I am beginning to understand that I need to let go of it all and move on with my life. Starting over at 75 isn’t as straight forward as for a younger person. I was at the stage, before the fire, of cutting back and reducing my chore load to give me more time to play. I think I was getting a little bit tired. Now, as I am face to face with rebuilding my entire life, I need to think about the future: what I’m now capable of doing, and what do I want to do. It’s a little confusing because I have it somewhere in my mind that I’m 21 still and perfectly able to do anything I want to do. (I’m smiling in amusement at myself for being maybe a little delusional.)


Staying part time in a travel trailer on the ranch this summer while I tried to rebuild hasn’t been easy or comfortable as I remember it being when I was younger. Every time I dusted, it was black with the ash that came pouring in through the air conditioning. I needed to scrub the filter every few days as it turned the ceiling black. Last winter wasn’t enough to push the ash down far enough into the dirt. Not enough moisture. And, this summer, with temps rising into the 100s and the hot dust blowing everywhere it was difficult to cool the travel trailer. I was worried I’d wear out the air conditioner. I worried all the time about every little thing I could imagine.


It was too hot outside to do fence line clean up, so not much got accomplished. My daughter and her boyfriend came up from living in Oregon to help me take care of things because I think I was a little bit of a basket case for a while. They put up electric fencing to fence off some pastures so I could bring the horses back from the expense of boarding. Cows and most goats had been sold off. No hay to feed except what a couple of wonderful farmers gave me to get me by. Some of the local ranchers lost their haystacks so it was impossible to get hay locally. I couldn’t buy and store hay anyway because my horses were scattered for boarding and for a while I had no idea what I was going to do or where I was going to do it.

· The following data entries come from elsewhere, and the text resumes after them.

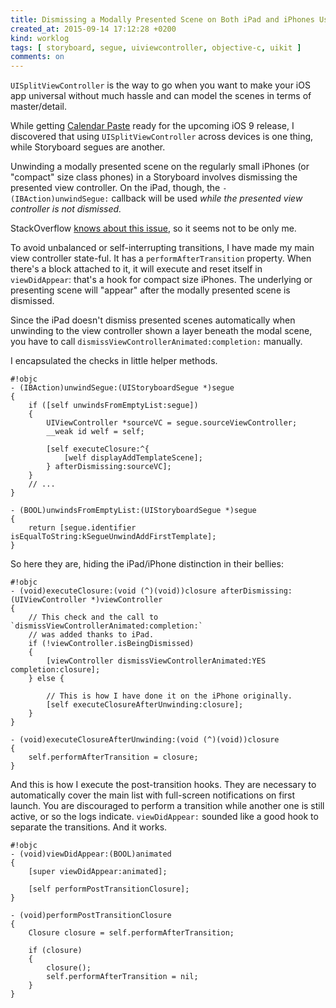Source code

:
 ```yaml
---
title: Dismissing a Modally Presented Scene on Both iPad and iPhones Using Unwind Segues
created_at: 2015-09-14 17:12:28 +0200
kind: worklog
tags: [ storyboard, segue, uiviewcontroller, objective-c, uikit ]
comments: on
---
```


`UISplitViewController` is the way to go when you want to make your iOS app universal without much hassle and can model the scenes in terms of master/detail.

While getting [Calendar Paste][cpapp] ready for the upcoming iOS 9 release, I discovered that using `UISplitViewController` across devices is one thing, while Storyboard segues are another.

Unwinding a modally presented scene on the regularly small iPhones (or "compact" size class phones) in a Storyboard involves dismissing the presented view controller. On the iPad, though, the `- (IBAction)unwindSegue:` callback will be used _while the presented view controller is not dismissed._

StackOverflow [knows about this issue](http://stackoverflow.com/questions/28247727/unwind-segue-doesnt-dismiss-adaptive-popover-presentation-when-not-modal), so it seems not to be only me.

To avoid unbalanced or self-interrupting transitions, I have made my main view controller state-ful. It has a `performAfterTransition` property. When there's a block attached to it, it will execute and reset itself in `viewDidAppear`: that's a hook for compact size iPhones. The underlying or presenting scene will "appear" after the modally presented scene is dismissed.

Since the iPad doesn't dismiss presented scenes automatically when unwinding to the view controller shown a layer beneath the modal scene, you have to call `dismissViewControllerAnimated:completion:` manually.

I encapsulated the checks in little helper methods.

    #!objc
    - (IBAction)unwindSegue:(UIStoryboardSegue *)segue
    {
        if ([self unwindsFromEmptyList:segue])
        {
            UIViewController *sourceVC = segue.sourceViewController;
            __weak id welf = self;
        
            [self executeClosure:^{
                [welf displayAddTemplateScene];
            } afterDismissing:sourceVC];
        }
        // ...
    }
    
    - (BOOL)unwindsFromEmptyList:(UIStoryboardSegue *)segue
    {
        return [segue.identifier isEqualToString:kSegueUnwindAddFirstTemplate];
    }

So here they are, hiding the iPad/iPhone distinction in their bellies:

    #!objc
    - (void)executeClosure:(void (^)(void))closure afterDismissing:(UIViewController *)viewController
    {
        // This check and the call to `dismissViewControllerAnimated:completion:`
        // was added thanks to iPad.
        if (!viewController.isBeingDismissed)
        {
            [viewController dismissViewControllerAnimated:YES completion:closure];
        } else {
        
            // This is how I have done it on the iPhone originally.
            [self executeClosureAfterUnwinding:closure];
        }
    }

    - (void)executeClosureAfterUnwinding:(void (^)(void))closure
    {
        self.performAfterTransition = closure;
    }
    
And this is how I execute the post-transition hooks. They are necessary to automatically cover the main list with full-screen notifications on first launch. You are discouraged to perform a transition while another one is still active, or so the logs indicate. `viewDidAppear:` sounded like a good hook to separate the transitions. And it works.

    #!objc
    - (void)viewDidAppear:(BOOL)animated
    {
        [super viewDidAppear:animated];

        [self performPostTransitionClosure];
    }

    - (void)performPostTransitionClosure
    {
        Closure closure = self.performAfterTransition;
    
        if (closure)
        {
            closure();
            self.performAfterTransition = nil;
        }
    }
    
[cpapp]: http://calendarpasteapp.com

It’s been a rough go, but my barn with an apartment is now almost complete and should be done by spring. Rock Land Builders (Johnson Brothers) is doing the work and it is beautiful. They are the ones who built the huge barn for me a couple of years ago and now, since it was lost in the fire, are rebuilding it in the most perfect way. I will wait til next year to work on a house. It had become difficult to think about building for a while because of the price of lumber going up 200%. I just couldn’t do it. Right now I just need to get my barn in. I’ve got horses to shelter. No cows, but I have cow horses.


It looks to me like we may have a blustery winter and I have decided not to wait it out here on the ranch. The building I’ve got going on won’t be done for a while and it’s already snowing. My daughter will stay on the ranch and take care of the horses and ride on cows for the local ranchers because that’s what she loves doing. I’m going to stay with the friend I had spent this past year with since the fire. I want to be warm without a struggle. I am forever grateful to my friend for being there for me through all this and offering me a house to share so that I could try to recover my life. Friendship of that caliber is a precious thing.


I’ll probably be back again to my ranch when the apartment is ready and then things will come together more quickly. I can’t help but think it’s all going to work out for me. I just need to concentrate on being patient with myself and going with the flow of a new life. And maybe I’ll try to enjoy myself a little more. Wouldn’t hurt.